Grafting – FAIL

My latest attempt at grafting failed big time.

I didn’t really have high expectations.  I’m splitting some weak colonies into nucs and giving them better queens.  I would have been happy with 10 queens, but I didn’t even get close to that.  I did 25 grafts…only 2 took so far.

So what went wrong?  It probably wasn’t one thing, but a series of things.

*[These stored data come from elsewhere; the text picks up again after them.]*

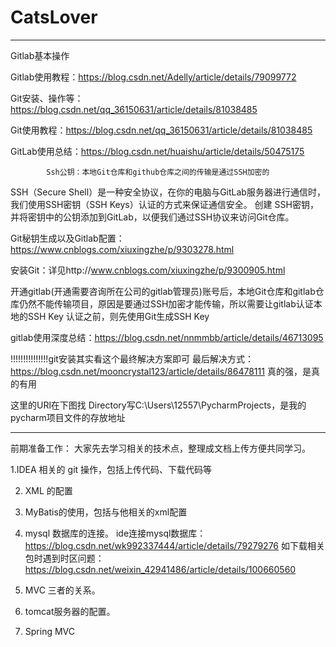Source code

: # CatsLover

---
Gitlab基本操作

Gitlab使用教程：https://blog.csdn.net/Adelly/article/details/79099772

Git安装、操作等：https://blog.csdn.net/qq_36150631/article/details/81038485

Git使用教程：https://blog.csdn.net/qq_36150631/article/details/81038485

GitLab使用总结：https://blog.csdn.net/huaishu/article/details/50475175

		    Ssh公钥：本地Git仓库和github仓库之间的传输是通过SSH加密的
SSH（Secure Shell）是一种安全协议，在你的电脑与GitLab服务器进行通信时，我们使用SSH密钥（SSH Keys）认证的方式来保证通信安全。	创建 SSH密钥，并将密钥中的公钥添加到GitLab，以便我们通过SSH协议来访问Git仓库。


Git秘钥生成以及Gitlab配置：https://www.cnblogs.com/xiuxingzhe/p/9303278.html

安装Git：详见http://www.cnblogs.com/xiuxingzhe/p/9300905.html

开通gitlab(开通需要咨询所在公司的gitlab管理员)账号后，本地Git仓库和gitlab仓库仍然不能传输项目，原因是要通过SSH加密才能传输，所以需要让gitlab认证本地的SSH Key
认证之前，则先使用Git生成SSH Key

gitlab使用深度总结：https://blog.csdn.net/nnmmbb/article/details/46713095

!!!!!!!!!!!!!!!git安装其实看这个最终解决方案即可
最后解决方式：
https://blog.csdn.net/mooncrystal123/article/details/86478111
真的强，是真的有用
 
这里的URl在下图找
Directory写C:\Users\12557\PycharmProjects，是我的pycharm项目文件的存放地址

---

前期准备工作：
大家先去学习相关的技术点，整理成文档上传方便共同学习。

1.IDEA 相关的 git 操作，包括上传代码、下载代码等

2. XML 的配置

3. MyBatis的使用，包括与他相关的xml配置

4. mysql 数据库的连接。
ide连接mysql数据库：
https://blog.csdn.net/wk992337444/article/details/79279276
如下载相关包时遇到时区问题：
https://blog.csdn.net/weixin_42941486/article/details/100660560


5. MVC 三者的关系。

6. tomcat服务器的配置。

7. Spring MVC 
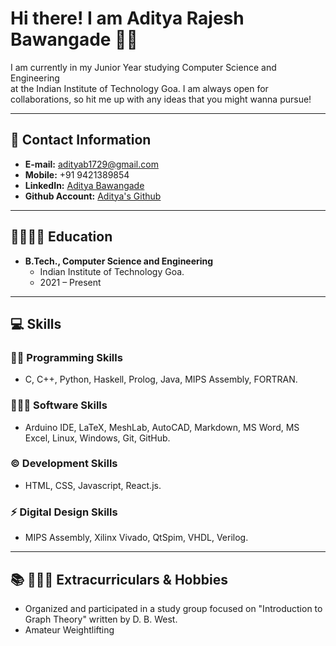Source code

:# Hi there! I am Aditya Rajesh Bawangade 👋🏻

I am currently in my Junior Year studying Computer Science and Engineering  
at the Indian Institute of Technology Goa. I am always open for collaborations,
so hit me up with any ideas that you might wanna pursue!

---

## 📲 Contact Information
- **E-mail:** adityab1729@gmail.com
- **Mobile:** +91 9421389854
- **LinkedIn:** [Aditya Bawangade](https://www.linkedin.com/in/aditya-bawangade-290919223)
- **Github Account:** [Aditya's Github](https://github.com/Aditya-Bawangade)

---

## 🏫👨🏻‍🎓 Education
- **B.Tech., Computer Science and Engineering**
  - Indian Institute of Technology Goa.
  - 2021 – Present

---

## 💻 Skills
### 🐱‍💻 Programming Skills
- C, C++, Python, Haskell, Prolog, Java, MIPS Assembly, FORTRAN.

### 👨🏻‍💻 Software Skills
- Arduino IDE, LaTeX, MeshLab, AutoCAD, Markdown, MS Word, MS Excel, Linux, Windows, Git, GitHub.

### © Development Skills
- HTML, CSS, Javascript, React.js.

### ⚡ Digital Design Skills
- MIPS Assembly, Xilinx Vivado, QtSpim, VHDL, Verilog.

---

## 📚 🏋🏻‍♂️ Extracurriculars & Hobbies
- Organized and participated in a study group focused on "Introduction to Graph Theory" written by D. B. West.
- Amateur Weightlifting


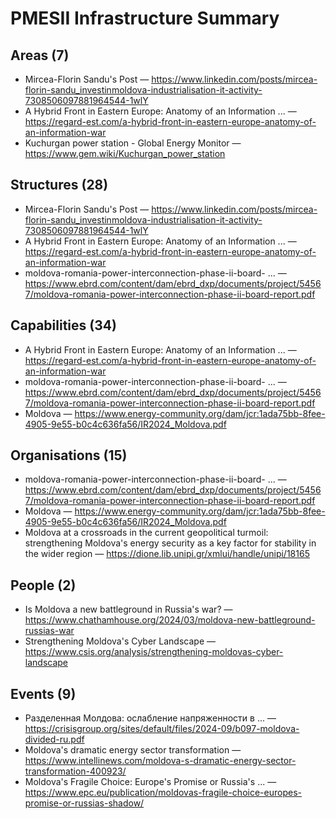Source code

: # PMESII Infrastructure Summary

## Areas (7)

- Mircea-Florin Sandu's Post — https://www.linkedin.com/posts/mircea-florin-sandu_investinmoldova-industrialisation-it-activity-7308506097881964544-1wlY
- A Hybrid Front in Eastern Europe: Anatomy of an Information ... — https://regard-est.com/a-hybrid-front-in-eastern-europe-anatomy-of-an-information-war
- Kuchurgan power station - Global Energy Monitor — https://www.gem.wiki/Kuchurgan_power_station

## Structures (28)

- Mircea-Florin Sandu's Post — https://www.linkedin.com/posts/mircea-florin-sandu_investinmoldova-industrialisation-it-activity-7308506097881964544-1wlY
- A Hybrid Front in Eastern Europe: Anatomy of an Information ... — https://regard-est.com/a-hybrid-front-in-eastern-europe-anatomy-of-an-information-war
- moldova-romania-power-interconnection-phase-ii-board- ... — https://www.ebrd.com/content/dam/ebrd_dxp/documents/project/54567/moldova-romania-power-interconnection-phase-ii-board-report.pdf

## Capabilities (34)

- A Hybrid Front in Eastern Europe: Anatomy of an Information ... — https://regard-est.com/a-hybrid-front-in-eastern-europe-anatomy-of-an-information-war
- moldova-romania-power-interconnection-phase-ii-board- ... — https://www.ebrd.com/content/dam/ebrd_dxp/documents/project/54567/moldova-romania-power-interconnection-phase-ii-board-report.pdf
- Moldova — https://www.energy-community.org/dam/jcr:1ada75bb-8fee-4905-9e55-b0c4c636fa56/IR2024_Moldova.pdf

## Organisations (15)

- moldova-romania-power-interconnection-phase-ii-board- ... — https://www.ebrd.com/content/dam/ebrd_dxp/documents/project/54567/moldova-romania-power-interconnection-phase-ii-board-report.pdf
- Moldova — https://www.energy-community.org/dam/jcr:1ada75bb-8fee-4905-9e55-b0c4c636fa56/IR2024_Moldova.pdf
- Moldova at a crossroads in the current geopolitical turmoil: strengthening Moldova's energy security as a key factor for stability in the wider region — https://dione.lib.unipi.gr/xmlui/handle/unipi/18165

## People (2)

- Is Moldova a new battleground in Russia's war? — https://www.chathamhouse.org/2024/03/moldova-new-battleground-russias-war
- Strengthening Moldova's Cyber Landscape — https://www.csis.org/analysis/strengthening-moldovas-cyber-landscape

## Events (9)

- Разделенная Молдова: ослабление напряженности в ... — https://crisisgroup.org/sites/default/files/2024-09/b097-moldova-divided-ru.pdf
- Moldova's dramatic energy sector transformation — https://www.intellinews.com/moldova-s-dramatic-energy-sector-transformation-400923/
- Moldova's Fragile Choice: Europe's Promise or Russia's ... — https://www.epc.eu/publication/moldovas-fragile-choice-europes-promise-or-russias-shadow/

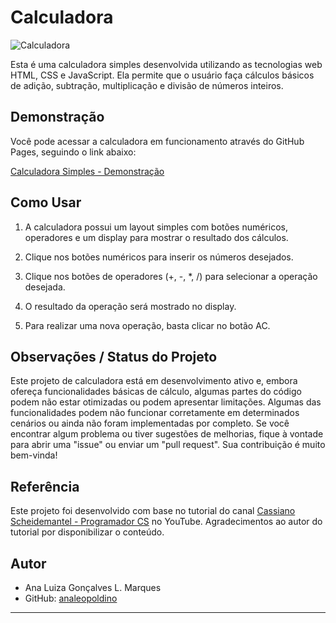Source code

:# Calculadora 

![Calculadora](calc.png)

Esta é uma calculadora simples desenvolvida utilizando as tecnologias web HTML, CSS e JavaScript. Ela permite que o usuário faça cálculos básicos de adição, subtração, multiplicação e divisão de números inteiros.

## Demonstração

Você pode acessar a calculadora em funcionamento através do GitHub Pages, seguindo o link abaixo:

[Calculadora Simples - Demonstração](https://analeopoldino.github.io/Calculadora/)

## Como Usar

1. A calculadora possui um layout simples com botões numéricos, operadores e um display para mostrar o resultado dos cálculos.

2. Clique nos botões numéricos para inserir os números desejados.

3. Clique nos botões de operadores (+, -, *, /) para selecionar a operação desejada.

4. O resultado da operação será mostrado no display.

5. Para realizar uma nova operação, basta clicar no botão AC.

## Observações / Status do Projeto
Este projeto de calculadora está em desenvolvimento ativo e, embora ofereça funcionalidades básicas de cálculo, algumas partes do código podem não estar otimizadas ou podem apresentar limitações. Algumas das funcionalidades podem não funcionar corretamente em determinados cenários ou ainda não foram implementadas por completo.
Se você encontrar algum problema ou tiver sugestões de melhorias, fique à vontade para abrir uma "issue" ou enviar um "pull request". Sua contribuição é muito bem-vinda!

## Referência

Este projeto foi desenvolvido com base no tutorial do canal [Cassiano Scheidemantel - Programador CS](https://youtu.be/gya87US6-hQ) no YouTube. Agradecimentos ao autor do tutorial por disponibilizar o conteúdo.

## Autor

- Ana Luiza Gonçalves L. Marques
- GitHub: [analeopoldino](https://github.com/analeopoldino)

---


 
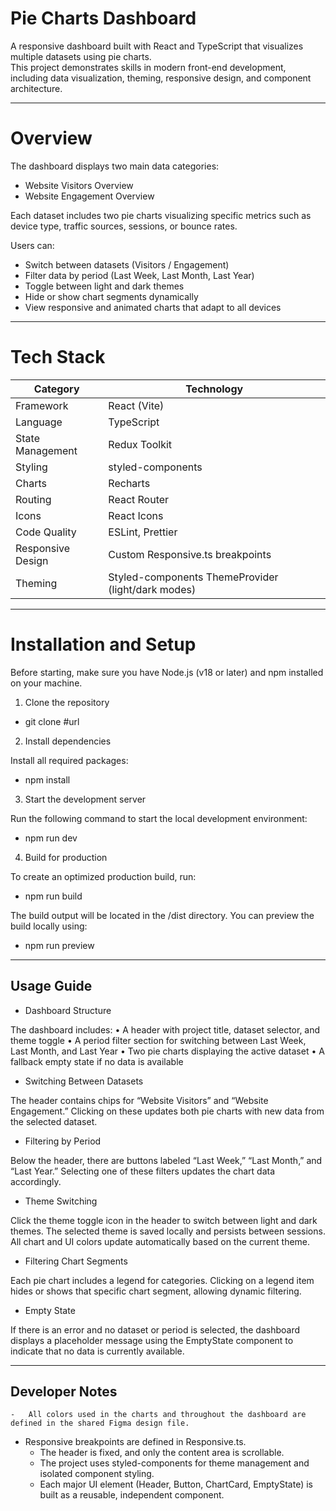 # Pie Charts Dashboard

A responsive dashboard built with React and TypeScript that visualizes multiple datasets using pie charts.  
This project demonstrates skills in modern front-end development, including data visualization, theming, responsive design, and component architecture.

---

# Overview

The dashboard displays two main data categories:

- Website Visitors Overview
- Website Engagement Overview

Each dataset includes two pie charts visualizing specific metrics such as device type, traffic sources, sessions, or bounce rates.

Users can:

- Switch between datasets (Visitors / Engagement)
- Filter data by period (Last Week, Last Month, Last Year)
- Toggle between light and dark themes
- Hide or show chart segments dynamically
- View responsive and animated charts that adapt to all devices

---

# Tech Stack

| Category | Technology |
|-----------|-------------|
| Framework | React (Vite) |
| Language | TypeScript |
| State Management | Redux Toolkit |
| Styling | styled-components |
| Charts | Recharts |
| Routing | React Router |
| Icons | React Icons |
| Code Quality | ESLint, Prettier |
| Responsive Design | Custom Responsive.ts breakpoints |
| Theming | Styled-components ThemeProvider (light/dark modes) |

---

# Installation and Setup

Before starting, make sure you have Node.js (v18 or later) and npm installed on your machine.

1. Clone the repository

- git clone #url

2. Install dependencies

Install all required packages:

- npm install

3. Start the development server

Run the following command to start the local development environment:

- npm run dev

4. Build for production

To create an optimized production build, run:

- npm run build

The build output will be located in the /dist directory.
You can preview the build locally using:

- npm run preview

---

## Usage Guide

- Dashboard Structure

The dashboard includes:
	•	A header with project title, dataset selector, and theme toggle
	•	A period filter section for switching between Last Week, Last Month, and Last Year
	•	Two pie charts displaying the active dataset
	•	A fallback empty state if no data is available

- Switching Between Datasets

The header contains chips for “Website Visitors” and “Website Engagement.”
Clicking on these updates both pie charts with new data from the selected dataset.

- Filtering by Period

Below the header, there are buttons labeled “Last Week,” “Last Month,” and “Last Year.”
Selecting one of these filters updates the chart data accordingly.

- Theme Switching

Click the theme toggle icon in the header to switch between light and dark themes.
The selected theme is saved locally and persists between sessions.
All chart and UI colors update automatically based on the current theme.

- Filtering Chart Segments

Each pie chart includes a legend for categories.
Clicking on a legend item hides or shows that specific chart segment, allowing dynamic filtering.

- Empty State

If there is an error and no dataset or period is selected, the dashboard displays a placeholder message using the EmptyState component to indicate that no data is currently available.

---

## Developer Notes

	-	All colors used in the charts and throughout the dashboard are defined in the shared Figma design file.
  -	Responsive breakpoints are defined in Responsive.ts.
	-	The header is fixed, and only the content area is scrollable.
	-	The project uses styled-components for theme management and isolated component styling.
	- Each major UI element (Header, Button, ChartCard, EmptyState) is built as a reusable, independent component.
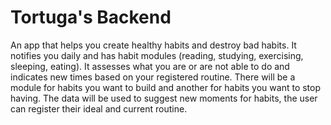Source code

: # Tortuga's Backend
An app that helps you create healthy habits and destroy bad habits. It notifies you daily and has habit modules (reading, studying, exercising, sleeping, eating). It assesses what you are or are not able to do and indicates new times based on your registered routine. There will be a module for habits you want to build and another for habits you want to stop having. The data will be used to suggest new moments for habits, the user can register their ideal and current routine.
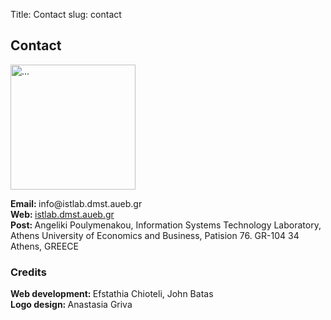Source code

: Title: Contact
slug: contact

<div class="container">
  <div class="panel panel-default">
    <div class="panel-heading">
      <h2>Contact</h2>
    </div>
    <div class="panel-body">
      <div class="row">
        <div class="col-md-2">
          <p>
            <img src="../theme/images/ba-logo2.png" height="200" width="200" class="img-responsive" alt="...">
          </p>
        </div>
        <div class="col-md-9">
          <p>
            <b>Email: </b> info@istlab.dmst.aueb.gr<br>
            <b>Web: </b> <a href="istlab.dmst.aueb.gr">istlab.dmst.aueb.gr</a><br>
            <b>Post: </b> Angeliki Poulymenakou, Information Systems Technology Laboratory, Athens University of Economics and Business, Patision 76. GR-104 34 Athens, GREECE
          </p>
        </div>
      </div>
    </div>
  </div>
  <div class="panel panel-default">
    <div class="panel-heading" id="px2">
      <h3> Credits </h3>
    </div>
    <div class="panel-body">
       <b>Web development: </b> Efstathia Chioteli, John Batas <br>
       <b>Logo design: </b> Anastasia Griva<br>
    </div>
  </div>
  </br>
</div>
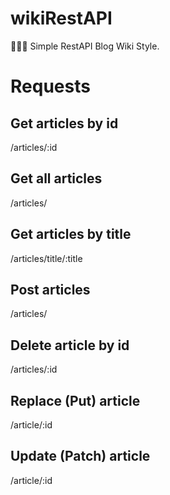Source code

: # wikiRestAPI
🤖✍🏻 Simple RestAPI Blog Wiki Style.

# Requests

## Get articles by id
/articles/:id

## Get all articles
/articles/

## Get articles by title
/articles/title/:title

## Post articles
/articles/

## Delete article by id
/articles/:id

## Replace (Put) article
/article/:id

## Update (Patch) article
/article/:id

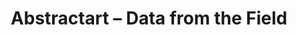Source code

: ---
title: Abstractart – Data from the Field
builder: true
type: coming-soon

# Content section
sections:
  - headerSection
  - servicesSection
  - subscribeSection
  - contactSection
  - mapSection

# Background effect
abstractartEffect: 
  enable: true
  color: "#36fcfa"
  color2: "#E5483F"
  backgroundColor: "#000042"

---
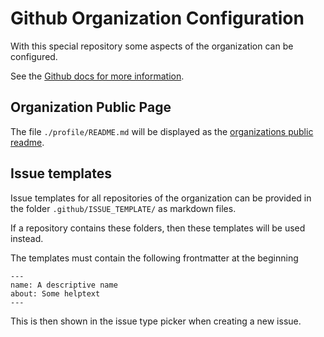 # Github Organization Configuration

With this special repository some aspects of the organization can be configured.

See the [Github docs for more information](https://docs.github.com/en/communities/setting-up-your-project-for-healthy-contributions/creating-a-default-community-health-file).

## Organization Public Page

The file `./profile/README.md` will be displayed as the [organizations public readme](https://github.com/Zen-Data).


## Issue templates

Issue templates for all repositories of the organization can be provided in the folder `.github/ISSUE_TEMPLATE/` as markdown files.

If a repository contains these folders, then these templates will be used instead.

The templates must contain the following frontmatter at the beginning

    ---
    name: A descriptive name
    about: Some helptext
    ---

This is then shown in the issue type picker when creating a new issue.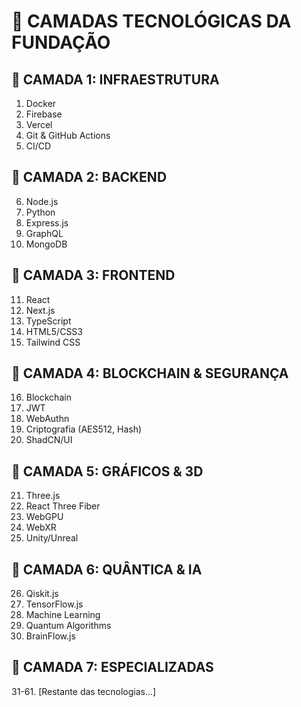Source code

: # 🚀 CAMADAS TECNOLÓGICAS DA FUNDAÇÃO

## 🎯 CAMADA 1: INFRAESTRUTURA
1. Docker
2. Firebase
3. Vercel
4. Git & GitHub Actions
5. CI/CD

## 🎯 CAMADA 2: BACKEND  
6. Node.js
7. Python
8. Express.js
9. GraphQL
10. MongoDB

## 🎯 CAMADA 3: FRONTEND
11. React
12. Next.js
13. TypeScript
14. HTML5/CSS3
15. Tailwind CSS

## 🎯 CAMADA 4: BLOCKCHAIN & SEGURANÇA
16. Blockchain
17. JWT
18. WebAuthn
19. Criptografia (AES512, Hash)
20. ShadCN/UI

## 🎯 CAMADA 5: GRÁFICOS & 3D
21. Three.js
22. React Three Fiber
23. WebGPU
24. WebXR
25. Unity/Unreal

## 🎯 CAMADA 6: QUÂNTICA & IA
26. Qiskit.js
27. TensorFlow.js
28. Machine Learning
29. Quantum Algorithms
30. BrainFlow.js

## 🎯 CAMADA 7: ESPECIALIZADAS
31-61. [Restante das tecnologias...]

  • I wasn’t as prepared as I should have been.  I really decided at the last minute to do the grafting last week.  I travel quite frequently for work, so it was hard to pick a time when I knew when I was going to be home.  It all came down to when I would have the time to pull the ripe cells and put them in splits, not necessarily picking the best time to do the grafting.
  • Too cool and cloudy on grafting day.  The day started out nice,  but the weather quickly turned.
  • Moving grafted cells from the outyard to home.  It was a 15 minute car ride, and I had them wrapped in a warm, moist towel.  None of those cells took.
  • The cells that did take were grafted on the site of the cell builder.  But, I was interrupted right when I started.  A neighbor was  walking by, saw me and came over and started asking me questions.  He’s one of my consistent customers, so I didn’t want to blow him off.  That left the frame of brood out in the open, probably too long.
  • I didn’t spend enough time getting the cell builder prepped.  I really don’t think that was a major issue, as when I pulled the queen cell frames out to check on them, they were covered with bees.  But, I didn’t spend the time manipulating the colony ahead of time.

So now what’s the plan?  I have been toying with the idea of small scale grafting: putting one or two grafted cells in a queenless nuc.  That way I wouldn’t need to graft and split on different days.

If you are interested in grafting you should try.  It’s not as hard as it sounds.  If you live near Minnesota, or can swing the travel, I would encourage you to take the queen rearing class put on by Marla Spivak and Gary Reuter at the University of Minnesota.  It used to be first come, first serve.  But it’s become so popular you need to apply by answering some qualifying questions.  The best part of the class is not only the queen rearing, but the wealth of other info Marla and Gary can pass along.